> Task goal: In the records below, find the line with "Implementierung zu Tests" and the line with "Kategorie und Modellierung"; return exactly those lines and every line between them.

------ Data for this exercise ------

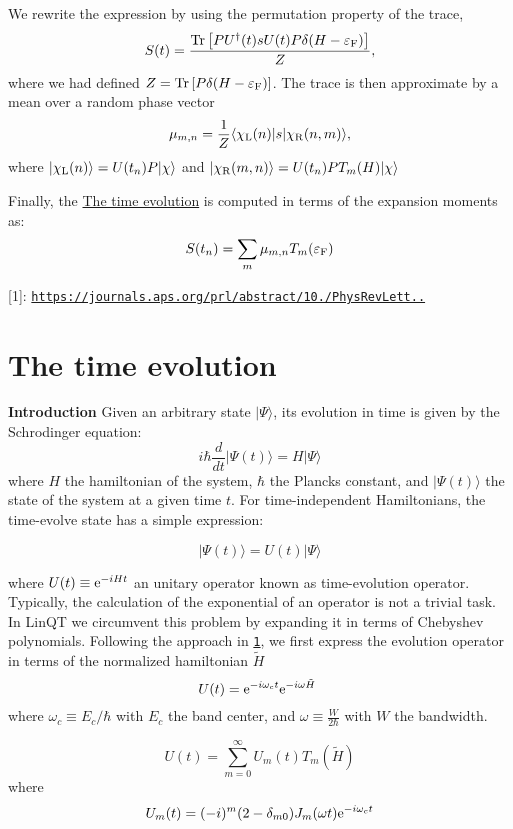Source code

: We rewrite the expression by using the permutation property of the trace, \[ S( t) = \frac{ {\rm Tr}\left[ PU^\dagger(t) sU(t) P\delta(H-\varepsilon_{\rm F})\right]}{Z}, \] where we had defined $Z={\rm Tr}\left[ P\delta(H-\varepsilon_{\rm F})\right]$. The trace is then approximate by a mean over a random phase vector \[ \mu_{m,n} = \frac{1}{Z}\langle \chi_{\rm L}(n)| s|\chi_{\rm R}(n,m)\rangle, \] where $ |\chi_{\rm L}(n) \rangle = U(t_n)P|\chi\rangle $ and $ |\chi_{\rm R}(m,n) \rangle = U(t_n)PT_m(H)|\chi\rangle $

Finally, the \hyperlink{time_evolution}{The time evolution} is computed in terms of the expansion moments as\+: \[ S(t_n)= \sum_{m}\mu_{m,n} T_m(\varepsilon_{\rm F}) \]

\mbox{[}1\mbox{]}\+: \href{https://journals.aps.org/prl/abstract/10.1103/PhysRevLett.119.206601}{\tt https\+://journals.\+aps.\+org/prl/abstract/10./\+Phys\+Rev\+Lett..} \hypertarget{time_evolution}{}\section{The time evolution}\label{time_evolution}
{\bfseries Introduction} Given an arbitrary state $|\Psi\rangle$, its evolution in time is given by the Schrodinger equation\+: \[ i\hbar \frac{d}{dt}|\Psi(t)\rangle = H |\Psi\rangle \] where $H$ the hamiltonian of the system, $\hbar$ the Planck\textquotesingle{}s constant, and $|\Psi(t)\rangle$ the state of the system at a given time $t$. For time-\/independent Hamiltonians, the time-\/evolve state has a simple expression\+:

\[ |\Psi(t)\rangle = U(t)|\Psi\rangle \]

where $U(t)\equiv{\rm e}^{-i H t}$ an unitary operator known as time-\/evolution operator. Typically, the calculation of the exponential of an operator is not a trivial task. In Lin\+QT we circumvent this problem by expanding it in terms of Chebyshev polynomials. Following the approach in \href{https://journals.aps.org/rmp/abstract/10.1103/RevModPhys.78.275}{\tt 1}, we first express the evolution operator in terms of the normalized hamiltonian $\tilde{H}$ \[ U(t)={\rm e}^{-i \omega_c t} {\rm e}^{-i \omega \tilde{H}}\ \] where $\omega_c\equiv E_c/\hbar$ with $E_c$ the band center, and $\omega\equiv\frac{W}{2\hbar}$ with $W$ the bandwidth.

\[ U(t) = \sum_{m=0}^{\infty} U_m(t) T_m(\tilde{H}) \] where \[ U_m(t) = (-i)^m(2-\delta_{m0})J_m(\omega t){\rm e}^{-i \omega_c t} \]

------
------ Data for this exercise ------

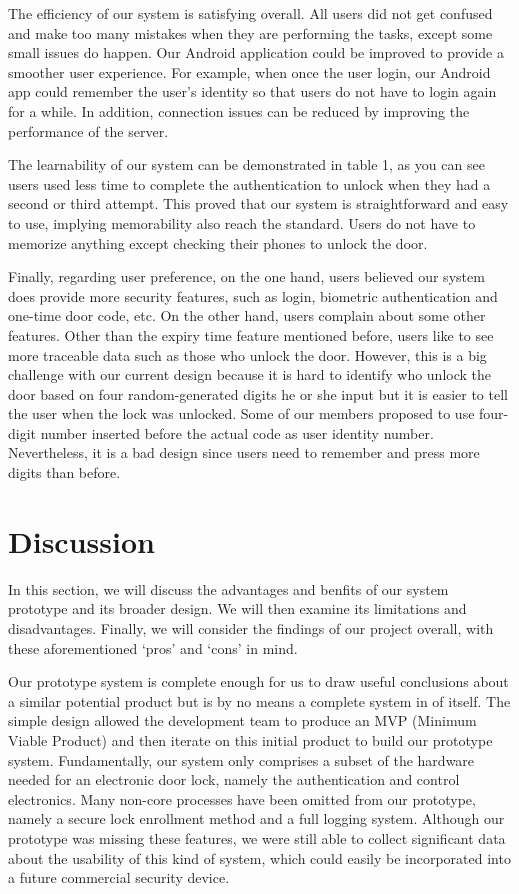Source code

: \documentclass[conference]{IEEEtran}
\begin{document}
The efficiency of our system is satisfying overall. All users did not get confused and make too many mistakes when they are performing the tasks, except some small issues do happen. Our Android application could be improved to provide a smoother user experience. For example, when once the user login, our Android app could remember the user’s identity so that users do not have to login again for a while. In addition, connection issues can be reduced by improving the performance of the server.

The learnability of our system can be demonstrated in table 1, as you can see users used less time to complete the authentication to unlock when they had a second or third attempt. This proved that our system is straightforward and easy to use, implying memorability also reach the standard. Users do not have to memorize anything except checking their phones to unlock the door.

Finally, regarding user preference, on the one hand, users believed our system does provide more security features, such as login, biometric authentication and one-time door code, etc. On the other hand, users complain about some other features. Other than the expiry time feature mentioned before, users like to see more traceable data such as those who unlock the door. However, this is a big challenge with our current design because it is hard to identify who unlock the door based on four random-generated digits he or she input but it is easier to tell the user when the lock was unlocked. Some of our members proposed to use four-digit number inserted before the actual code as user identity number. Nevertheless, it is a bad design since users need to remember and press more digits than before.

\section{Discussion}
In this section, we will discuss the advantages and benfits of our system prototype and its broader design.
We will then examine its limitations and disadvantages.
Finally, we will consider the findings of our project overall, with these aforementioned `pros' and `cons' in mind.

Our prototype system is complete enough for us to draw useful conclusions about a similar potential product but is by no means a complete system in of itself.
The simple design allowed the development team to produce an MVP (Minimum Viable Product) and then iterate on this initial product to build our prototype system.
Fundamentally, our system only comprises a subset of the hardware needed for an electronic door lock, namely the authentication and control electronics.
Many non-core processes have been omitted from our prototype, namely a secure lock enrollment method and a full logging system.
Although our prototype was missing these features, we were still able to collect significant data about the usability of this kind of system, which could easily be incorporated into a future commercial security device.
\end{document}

------
------ Data for this exercise ------

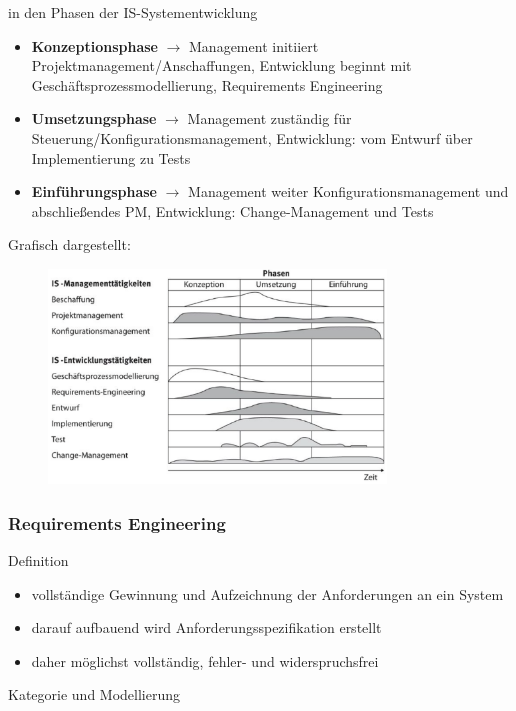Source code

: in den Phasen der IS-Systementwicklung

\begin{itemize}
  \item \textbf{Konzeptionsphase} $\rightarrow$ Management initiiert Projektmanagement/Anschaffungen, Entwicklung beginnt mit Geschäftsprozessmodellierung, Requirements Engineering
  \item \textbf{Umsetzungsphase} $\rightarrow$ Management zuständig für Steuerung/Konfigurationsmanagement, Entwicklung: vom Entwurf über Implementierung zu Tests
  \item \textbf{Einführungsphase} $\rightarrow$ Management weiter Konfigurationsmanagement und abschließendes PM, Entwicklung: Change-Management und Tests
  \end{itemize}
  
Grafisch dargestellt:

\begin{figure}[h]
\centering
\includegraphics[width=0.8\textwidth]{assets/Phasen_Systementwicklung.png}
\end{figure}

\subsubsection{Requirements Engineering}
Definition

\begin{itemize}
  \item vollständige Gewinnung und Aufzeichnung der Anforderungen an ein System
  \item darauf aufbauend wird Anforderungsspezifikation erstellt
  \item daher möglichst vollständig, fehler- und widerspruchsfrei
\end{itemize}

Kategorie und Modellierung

------

> Task solution:
  \item \textbf{Umsetzungsphase} $\rightarrow$ Management zuständig für Steuerung/Konfigurationsmanagement, Entwicklung: vom Entwurf über Implementierung zu Tests
  \item \textbf{Einführungsphase} $\rightarrow$ Management weiter Konfigurationsmanagement und abschließendes PM, Entwicklung: Change-Management und Tests
  \end{itemize}
  
Grafisch dargestellt:

\begin{figure}[h]
\centering
\includegraphics[width=0.8\textwidth]{assets/Phasen_Systementwicklung.png}
\end{figure}

\subsubsection{Requirements Engineering}
Definition

\begin{itemize}
  \item vollständige Gewinnung und Aufzeichnung der Anforderungen an ein System
  \item darauf aufbauend wird Anforderungsspezifikation erstellt
  \item daher möglichst vollständig, fehler- und widerspruchsfrei
\end{itemize}

Kategorie und Modellierung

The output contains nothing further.